In this study, treatment with ART improved the survival rate of CVS-11, CVS-24 or GD-SH-01 challenged mice, whereas treatment with DHA only improved the survival rate of CVS-11 challenged mice. DHA is an active metabolite of all artemisinins, including ART (Efferth 2017). It is unclear why ART displayed better therapeutic effect than DHA. Recently we have observed that ART could enhance the immune response of inactivated rabies vaccines (Luo et al. 2019). In addition, artemisinin-induced antiviral effect against flaviviruses is associated with enhanced host type I interferon response (Wang et al. 2020). Our previous studies have demonstrated that clearance of infected RABV needs boosted immune response (Luo et al. 2020a, b). In addition, the molecular weight of ART is 384.43 and the molecular weight of DHA is 284.35. However, ART is hydrosoluble while DHA is liposoluble. Likely, the improvement of the survival rate of GD-SH-01 and CVS-24 challenged mice by ART may be partly attributed to its better absorption and enhanced immune response in mice.

Increasing evidence indicates that a combination therapy with two-to-three drugs can exhibit better anti-RABV effect than a single drug therapy (Marosi et al. 2019; Smreczak et al. 2019). In particular, combination of ART with ganciclovir, foscarnet or cidofovir can result in moderate synergism in human cytomegalovirus infections (Drouot et al. 2016). To reposition ART or DHA for treatment of rabies, it would be interesting to assess whether ART or DHA is synergistic or additive with other antiviral drugs.

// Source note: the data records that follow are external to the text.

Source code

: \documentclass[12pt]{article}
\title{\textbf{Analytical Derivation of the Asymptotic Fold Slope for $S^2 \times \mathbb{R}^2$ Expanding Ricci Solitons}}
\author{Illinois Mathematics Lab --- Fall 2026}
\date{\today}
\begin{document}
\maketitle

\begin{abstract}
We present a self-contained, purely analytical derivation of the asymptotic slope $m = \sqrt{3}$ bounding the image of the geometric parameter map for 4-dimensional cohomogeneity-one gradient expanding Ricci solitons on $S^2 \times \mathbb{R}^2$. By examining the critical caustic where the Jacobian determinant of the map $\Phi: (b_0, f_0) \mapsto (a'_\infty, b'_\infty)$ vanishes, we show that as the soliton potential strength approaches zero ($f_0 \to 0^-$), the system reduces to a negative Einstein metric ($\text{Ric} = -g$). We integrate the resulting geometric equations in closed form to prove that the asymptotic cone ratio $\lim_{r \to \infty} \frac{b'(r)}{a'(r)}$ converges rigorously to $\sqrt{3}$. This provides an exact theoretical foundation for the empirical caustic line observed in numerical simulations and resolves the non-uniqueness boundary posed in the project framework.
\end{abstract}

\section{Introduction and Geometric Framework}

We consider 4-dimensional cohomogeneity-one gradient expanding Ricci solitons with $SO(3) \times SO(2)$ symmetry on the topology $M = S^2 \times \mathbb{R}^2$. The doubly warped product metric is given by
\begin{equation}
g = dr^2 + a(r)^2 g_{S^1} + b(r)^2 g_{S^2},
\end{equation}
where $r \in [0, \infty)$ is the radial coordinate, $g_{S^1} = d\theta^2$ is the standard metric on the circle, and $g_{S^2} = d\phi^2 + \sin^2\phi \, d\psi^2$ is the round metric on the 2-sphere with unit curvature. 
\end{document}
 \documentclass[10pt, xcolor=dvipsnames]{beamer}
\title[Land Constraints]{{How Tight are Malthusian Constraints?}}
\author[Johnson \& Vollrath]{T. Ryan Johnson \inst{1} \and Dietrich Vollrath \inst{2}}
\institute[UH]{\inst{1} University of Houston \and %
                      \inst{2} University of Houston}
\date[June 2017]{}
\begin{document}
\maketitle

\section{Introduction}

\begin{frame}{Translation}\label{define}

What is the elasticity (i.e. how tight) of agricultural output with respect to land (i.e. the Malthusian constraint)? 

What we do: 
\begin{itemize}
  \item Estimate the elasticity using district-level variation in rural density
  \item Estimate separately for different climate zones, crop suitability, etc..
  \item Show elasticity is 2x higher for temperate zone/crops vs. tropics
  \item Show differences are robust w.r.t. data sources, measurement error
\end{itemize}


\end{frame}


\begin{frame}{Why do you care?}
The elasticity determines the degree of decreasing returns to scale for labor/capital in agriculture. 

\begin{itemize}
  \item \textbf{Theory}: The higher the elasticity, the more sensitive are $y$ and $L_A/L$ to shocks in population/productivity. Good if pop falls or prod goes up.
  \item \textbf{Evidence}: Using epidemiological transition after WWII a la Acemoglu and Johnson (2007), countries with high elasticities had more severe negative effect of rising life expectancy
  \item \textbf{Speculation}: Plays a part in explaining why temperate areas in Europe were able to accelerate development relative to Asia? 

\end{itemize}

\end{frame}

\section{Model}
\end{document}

In summary, here we have shown that artemisinin derivatives ART and DHA possess anti-RABV activity in vitro and in vivo. Both of them can inhibit RABV genomic RNA synthesis and viral gene transcription. This study provides the first evidence that these two anti-malarial drugs have a great potential as anti-RABV agents.

We thank Dr. Xianzhu Xia (Academy of Military Medical Sciences) for providing the CVS-11 virus. We thank Dr. Zhenfang Fu (Huazhong Agricultural University) for providing the CVS-24 virus. This work was supported by the National Key Research and Development Program of China (2016YFD0500400), National Natural Science Foundation of China (31772742) and Natural Science Foundation of Guangdong (2015A03031103).

XG, JL and SH conceived and designed the experiments. JL, YZ, YW, QL, JL and HH performed the experiments. JL, XG and SH analyzed the data. JL and YL wrote the manuscript and prepared the figures. XG and SH checked and finalized the manuscript. All authors read and approved the final manuscript.

The authors declare no conflict of interest.

All animal experiments were approved by the Ethics Committee for Animal Experiments of the South China Agricultural University (ethics committee approval number: 2019014), and conducted in compliance with the Regulations for the Administration of Affairs Concerning Experimental Animals approved by the State Council of People's Republic of China.